OpenJDK8 默认hashCode的计算方法是通过和当前线程有关的一个随机数+三个确定值,运用Marsaglia’s xorshift scheme随机数算法得到的一个随机数。和对象内存地址无关。
当然也可以自己实现hashcode方法,关于hashcode() 与 equals()。主要是利用hashcode 可以判断2个对象的**不等**,hashcode相等,对象不一定相等,但hashcode不等,可以肯定2个对象不相等。在很多地方判断对象等不等。如果equals 定义了2个对象是相等的,需要注意hashcode还是不是相等的。
3.String类的hasCode()
public int hashCode() {
int h = hash;
if (h == 0 && value.length > 0) {
char val[] = value;
for (int i = 0; i < value.length; i++) {
h = 31 * h + val[i];
}
hash = h;
}
return h;
}
2.使用JOL查看对象信息
maven 依赖
<dependency>
<groupId>org.openjdk.jol</groupId>
<artifactId>jol-core</artifactId>
<version>0.9</version>
</dependency>
为了内存比较“整齐”,关闭压缩指针,启动参数加上-XX:-UseCompressedOops
1.测试对象
class AAA{
private int number;
}
2.测试方式1
public static void main(String[] args) {
AAA aaa = new AAA();
System.out.println("---------before invoke hascode()-----------------");
System.out.println(ClassLayout.parseInstance(aaa).toPrintable());
/*invoke hashcode() 转换成16进制*/
System.out.println(Integer.toHexString(aaa.hashCode()));
System.out.println("------------after invoke hascode()-----------------");
System.out.println(ClassLayout.parseInstance(aaa).toPrintable());
synchronized (aaa){
System.out.println("---------in synchronized() func--------------");
System.out.println(Integer.toHexString(aaa.hashCode()));
System.out.println(ClassLayout.parseInstance(aaa).toPrintable());
System.out.println(Integer.toHexString(aaa.hashCode()));
}
System.out.println("---------after invoke synchronized()--------------");
System.out.println(Integer.toHexString(aaa.hashCode()));
System.out.println(ClassLayout.parseInstance(aaa).toPrintable());
}
输出
---------before invoke hascode()-----------------
AAA object internals:
OFFSET SIZE TYPE DESCRIPTION VALUE
0 4 (object header) 01 00 00 00 (00000001 00000000 00000000 00000000) (1)

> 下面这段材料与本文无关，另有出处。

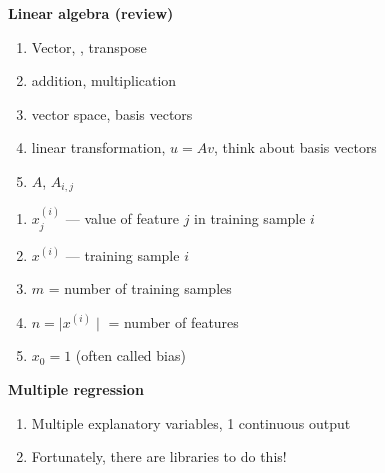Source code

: \textbf{Linear algebra (review)}
\begin{enumerate}
\item Vector, , transpose
\item addition, multiplication
\item vector space, basis vectors
\item linear transformation, $u=Av$, think about basis vectors
\item $A$, $A_{i,j}$
\end{enumerate}

\begin{enumerate}
\item $x_j^{(i)}$ --- value of feature $j$ in training sample $i$
\item $x^{(i)}$ --- training sample $i$
\item $m$ = number of training samples
\item $n = \mid x^{(i)} \mid$ = number of features
\item $x_0 = 1$ (often called bias)
\end{enumerate}

\textbf{Multiple regression}
\begin{enumerate}
\item Multiple explanatory variables, 1 continuous output
\item Fortunately, there are libraries to do this!
\end{enumerate}

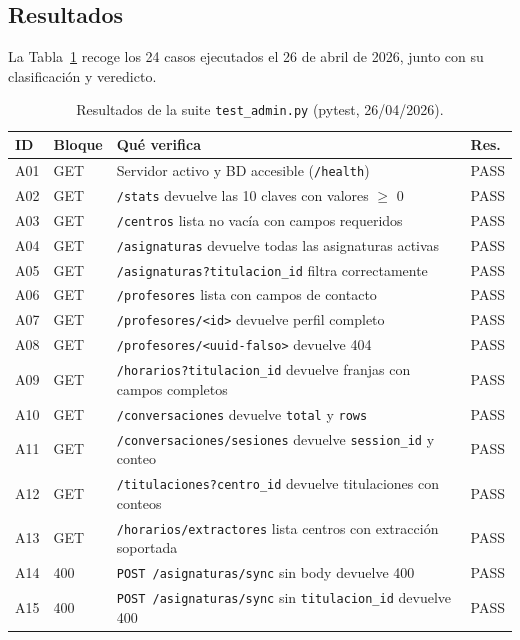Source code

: \subsection{Resultados}\label{subsec:admin-resultados}

La Tabla~\ref{tab:admin-resultados} recoge los 24 casos ejecutados el 26 de abril de 2026, junto con su clasificación y veredicto.

\begin{table}[hbtp]
\centering
\caption{Resultados de la suite \texttt{test\_admin.py} (pytest, 26/04/2026).}\label{tab:admin-resultados}
\small
\begin{tabular}{p{0.6cm}p{1.4cm}p{10.0cm}p{0.8cm}}
\hline
\textbf{ID} & \textbf{Bloque} & \textbf{Qué verifica} & \textbf{Res.} \\
\hline
A01 & GET & Servidor activo y BD accesible (\texttt{/health}) & PASS \\
A02 & GET & \texttt{/stats} devuelve las 10 claves con valores $\geq$ 0 & PASS \\
A03 & GET & \texttt{/centros} lista no vacía con campos requeridos & PASS \\
A04 & GET & \texttt{/asignaturas} devuelve todas las asignaturas activas & PASS \\
A05 & GET & \texttt{/asignaturas?titulacion\_id} filtra correctamente & PASS \\
A06 & GET & \texttt{/profesores} lista con campos de contacto & PASS \\
A07 & GET & \texttt{/profesores/<id>} devuelve perfil completo & PASS \\
A08 & GET & \texttt{/profesores/<uuid-falso>} devuelve 404 & PASS \\
A09 & GET & \texttt{/horarios?titulacion\_id} devuelve franjas con campos completos & PASS \\
A10 & GET & \texttt{/conversaciones} devuelve \texttt{total} y \texttt{rows} & PASS \\
A11 & GET & \texttt{/conversaciones/sesiones} devuelve \texttt{session\_id} y conteo & PASS \\
A12 & GET & \texttt{/titulaciones?centro\_id} devuelve titulaciones con conteos & PASS \\
A13 & GET & \texttt{/horarios/extractores} lista centros con extracción soportada & PASS \\
\hline
A14 & 400 & \texttt{POST /asignaturas/sync} sin body devuelve 400 & PASS \\
A15 & 400 & \texttt{POST /asignaturas/sync} sin \texttt{titulacion\_id} devuelve 400 & PASS \\

\end{tabular}
\end{table}
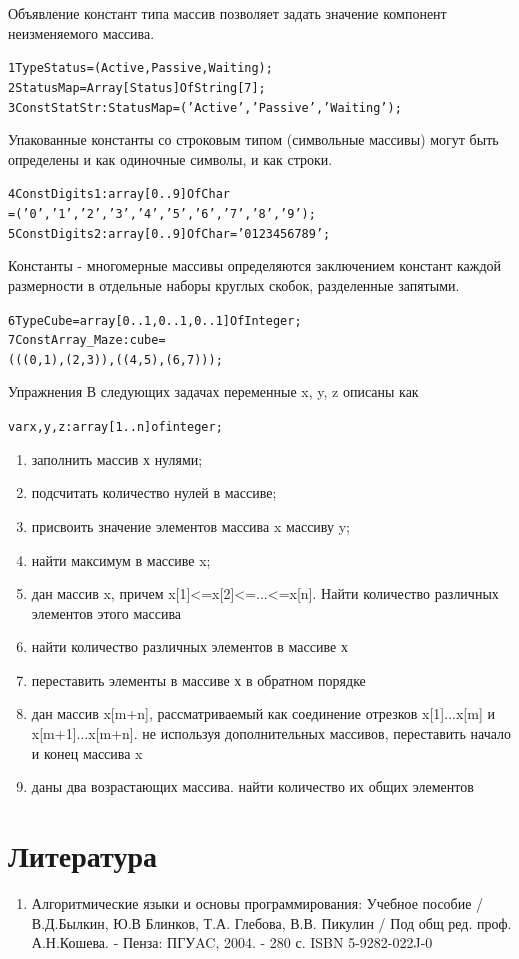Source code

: \documentclass{beamer}
\begin{document}
\begin{frame}[fragile]
Объявление констант типа массив позволяет задать значение компонент неизменяемого массива.
\begin{alltt}
1  Type Status = (Active, Passive, Waiting); 
2    StatusMap = Array [Status] Of String[7];
3  Const StatStr : StatusMap = ('Active', 'Passive', 'Waiting');
\end{alltt}
Упакованные константы со строковым типом (символьные массивы) могут быть определены и как одиночные символы, и как строки.
\begin{alltt}
4  Const Digits1 : array [0..9] Of Char 
         = ('0', '1', '2', '3', '4', '5','6', '7', '8', '9'); 
5  Const Digits2 : array [0..9] Of Char = '0123456789';
\end{alltt}
Константы - многомерные массивы определяются заключением констант каждой размерности в отдельные наборы круглых скобок, разделенные запятыми.
\begin{alltt}
6  Type Cube = array[0..1, 0..1, 0..1] Of Integer;
7  Const Array_Maze : cube = 
     (((0, 1), (2, 3)), ((4, 5), (6, 7)));
\end{alltt}
\end{frame}

\begin{frame}[fragile]{Упражнения}
В следующих задачах переменные x, y, z описаны как 
\begin{alltt}
var x, y, z: array[1..n] of integer;
\end{alltt}
\begin{enumerate}
\item заполнить массив х нулями;
\item подсчитать количество нулей в массиве;
\item присвоить значение элементов массива x массиву y;
\item найти максимум в массиве x;
\item дан массив x, причем x[1]<=x[2]<=...<=x[n]. Найти количество различных элементов этого массива
\item найти количество различных элементов в массиве х
\item переставить элементы в массиве х в обратном порядке
\item дан массив x[m+n], рассматриваемый как соединение отрезков x[1]...x[m] и x[m+1]...x[m+n]. не используя дополнительных массивов, переставить начало и конец массива x
\item даны два возрастающих массива. найти количество их общих элементов
\end{enumerate}
\end{frame}   
   
\section*{Литература}
\begin{frame}   
\begin{enumerate}
\item Алгоритмические языки и основы программирования: Учебное пособие / В.Д.Былкин, Ю.В Блинков, Т.А. Глебова, В.В. Пикулин / Под общ ред. проф. А.Н.Кошева. - Пенза: ПГУAC, 2004. - 280 с. ISBN 5-9282-022J-0
\end{enumerate}
\end{frame}   
\end{document}
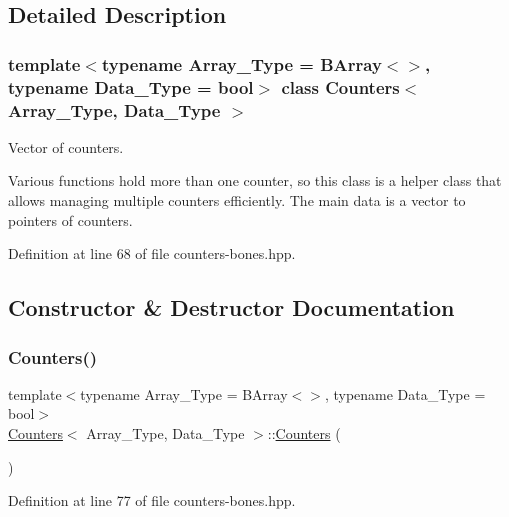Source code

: \subsection{Detailed Description}
\subsubsection*{template$<$typename Array\+\_\+\+Type = B\+Array$<$$>$, typename Data\+\_\+\+Type = bool$>$\newline
class Counters$<$ Array\+\_\+\+Type, Data\+\_\+\+Type $>$}

Vector of counters. 

Various functions hold more than one counter, so this class is a helper class that allows managing multiple counters efficiently. The main data is a vector to pointers of counters. 

Definition at line 68 of file counters-\/bones.\+hpp.



\subsection{Constructor \& Destructor Documentation}
\mbox{\label{class_counters_a98e4efd06b3d878609911e392a8f42ce}} 
\subsubsection{\texorpdfstring{Counters()}{Counters()}\hspace{0.1cm}{\footnotesize\ttfamily [1/2]}}
{\footnotesize\ttfamily template$<$typename Array\+\_\+\+Type = B\+Array$<$$>$, typename Data\+\_\+\+Type = bool$>$ \\
\hyperlink{class_counters}{Counters}$<$ Array\+\_\+\+Type, Data\+\_\+\+Type $>$\+::\hyperlink{class_counters}{Counters} (\begin{DoxyParamCaption}{ }\end{DoxyParamCaption})\hspace{0.3cm}{\ttfamily [inline]}}



Definition at line 77 of file counters-\/bones.\+hpp.

\mbox{\label{class_counters_a6ce3fa5d32d646efb5d83fa1feaf5e95}} 
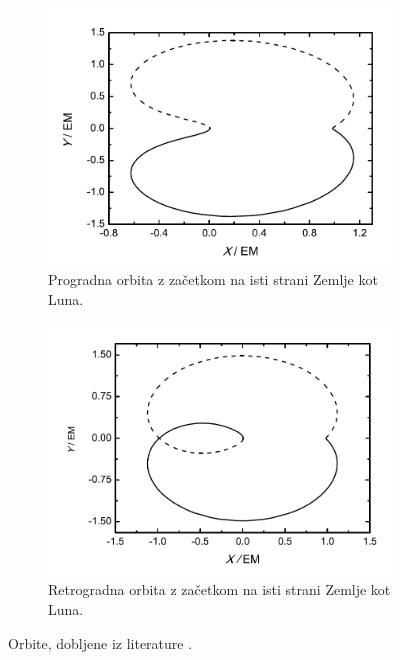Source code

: \documentclass[11pt, titlepage]{article}
\begin{document}
\begin{figure}[H]
    \vspace{0.5cm}

    \begin{subfigure}[b]{0.45\textwidth}
        \centering
        \includegraphics[width=\textwidth]{figures/theory_orbit_3.png}
        \caption{Progradna orbita z začetkom na isti strani Zemlje kot Luna.}
        \label{fig:orbit_3}
    \end{subfigure}
    \hfill
    \begin{subfigure}[b]{0.45\textwidth}
        \centering
        \includegraphics[width=\textwidth]{figures/theory_orbit_4.png}
        \caption{Retrogradna orbita z začetkom na isti strani Zemlje kot Luna.}
        \label{fig:orbit_4}
    \end{subfigure}

    \caption{Orbite, dobljene iz literature \cite{XIYUN2013183}.}
    \label{fig:theory_orbits}
\end{figure}
\end{document}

4 4 (object header) 00 00 00 00 (00000000 00000000 00000000 00000000) (0)
8 4 (object header) a8 35 85 1c (10101000 00110101 10000101 00011100) (478492072)

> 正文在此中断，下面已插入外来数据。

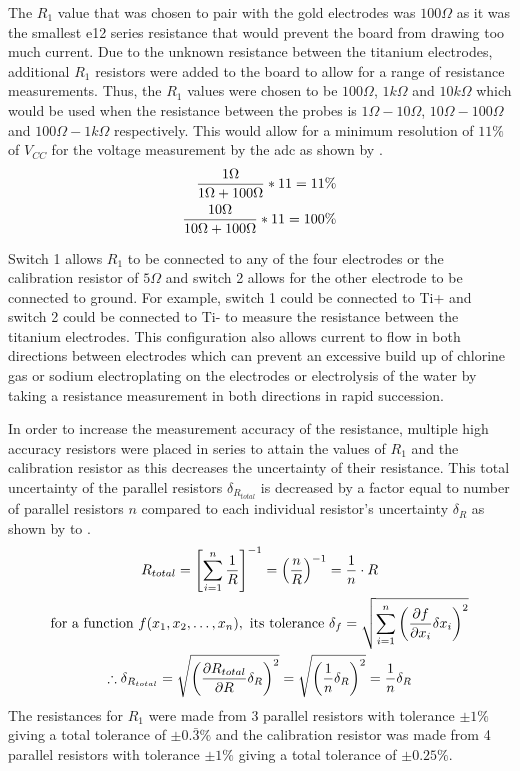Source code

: The $R_1$ value that was chosen to pair with the gold electrodes was $100\Omega$ as it was the smallest e12 series resistance that would prevent the board from drawing too much current.
Due to the unknown resistance between the titanium electrodes, additional $R_1$ resistors were added to the board to allow for a range of resistance measurements.
Thus, the $R_1$ values were chosen to be $100\Omega$, $1k\Omega$ and $10k\Omega$ which would be used when the resistance between the probes is $1\Omega - 10\Omega$, $10\Omega - 100\Omega$ and $100\Omega - 1k\Omega$ respectively.
This would allow for a minimum resolution of $11\%$ of $V_{CC}$ for the voltage measurement by the \gls{adc} as shown by .
\begin{align}\label{eqn:adc-resolution}
    \frac{\displaystyle 1\Omega}{\displaystyle 1\Omega + 100\Omega} * 11 = 11\% \\
    \frac{\displaystyle 10\Omega}{\displaystyle 10\Omega + 100\Omega} * 11 = 100\%
\end{align} 

Switch 1 allows $R_1$ to be connected to any of the four electrodes or the calibration resistor of $5\Omega$ and switch 2 allows for the other electrode to be connected to ground.
For example, switch 1 could be connected to Ti+ and switch 2 could be connected to Ti- to measure the resistance between the titanium electrodes.
This configuration also allows current to flow in both directions between electrodes which can prevent an excessive build up of chlorine gas or sodium electroplating on the electrodes or electrolysis of the water by taking a resistance measurement in both directions in rapid succession.

In order to increase the measurement accuracy of the resistance, multiple high accuracy resistors were placed in series to attain the values of $R_1$ and the calibration resistor as this decreases the uncertainty of their resistance.
This total uncertainty of the parallel resistors $\delta_{R_{total}}$ is decreased by a factor equal to number of parallel resistors $n$ compared to each individual resistor's uncertainty $\delta_R$ as shown by  to .
\begin{gather}
    R_{total} = {\left[ \sum_{i=1}^{n} \frac{\displaystyle 1}{\displaystyle R} \right]}^{-1} = {\left(\frac{\displaystyle n}{\displaystyle R}\right)}^{-1} = \frac{\displaystyle 1}{\displaystyle n}\cdot R \label{eqn:parallel-resistor-total} \\
    \text{for a function}~f(x_1,x_2,\dots,x_n),~\text{its tolerance} ~\delta_f = \sqrt{\sum_{i=1}^{n} {\left( \frac{\displaystyle \partial f}{\displaystyle \partial x_i} \delta x_i \right)}^2} \label{eqn:uncertainty-general-formula} \\
    \therefore \delta_{R_{total}} = \sqrt{{\left( \frac{\displaystyle \partial R_{total}}{\displaystyle \partial R} \delta_R \right)}^2} = \sqrt{{\left( \frac{\displaystyle 1}{\displaystyle n} \delta_R \right)}^2} = \frac{\displaystyle 1}{\displaystyle n} \delta_R \label{eqn:parallel-resistor-uncertainty}
\end{gather}
The resistances for $R_1$ were made from 3 parallel resistors with tolerance $\pm1\%$ giving a total tolerance of $\pm0.\bar{3}\%$ and the calibration resistor was made from 4 parallel resistors with tolerance $\pm1\%$ giving a total tolerance of $\pm0.25\%$.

12 4 (object header) 00 00 00 00 (00000000 00000000 00000000 00000000) (0)
16 4 int AAA.number 0
20 4 (loss due to the next object alignment)
Instance size: 24 bytes
Space losses: 0 bytes internal + 4 bytes external = 4 bytes total
7e0b37bc
------------after invoke hascode()-----------------
AAA object internals:
OFFSET SIZE TYPE DESCRIPTION VALUE
0 4 (object header) 01 bc 37 0b (00000001 10111100 00110111 00001011) (188201985)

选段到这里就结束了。